* Data:
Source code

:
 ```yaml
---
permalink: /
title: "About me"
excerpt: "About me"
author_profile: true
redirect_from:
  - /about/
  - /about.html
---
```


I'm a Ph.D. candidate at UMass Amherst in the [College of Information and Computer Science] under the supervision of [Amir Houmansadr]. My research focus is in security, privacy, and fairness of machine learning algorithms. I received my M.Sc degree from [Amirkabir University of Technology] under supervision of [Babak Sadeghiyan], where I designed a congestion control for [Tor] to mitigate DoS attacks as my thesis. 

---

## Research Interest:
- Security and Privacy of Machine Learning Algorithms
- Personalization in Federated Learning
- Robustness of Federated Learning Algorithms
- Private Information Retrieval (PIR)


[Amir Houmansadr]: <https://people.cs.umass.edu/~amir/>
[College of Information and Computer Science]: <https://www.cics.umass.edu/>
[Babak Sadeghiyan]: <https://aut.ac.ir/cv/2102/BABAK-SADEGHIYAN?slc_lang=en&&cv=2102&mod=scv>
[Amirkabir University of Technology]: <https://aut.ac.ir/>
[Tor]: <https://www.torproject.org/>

* Exercise:
Give only the number of lines in the data that hold the string "Federated".

* Response to this exercise:
2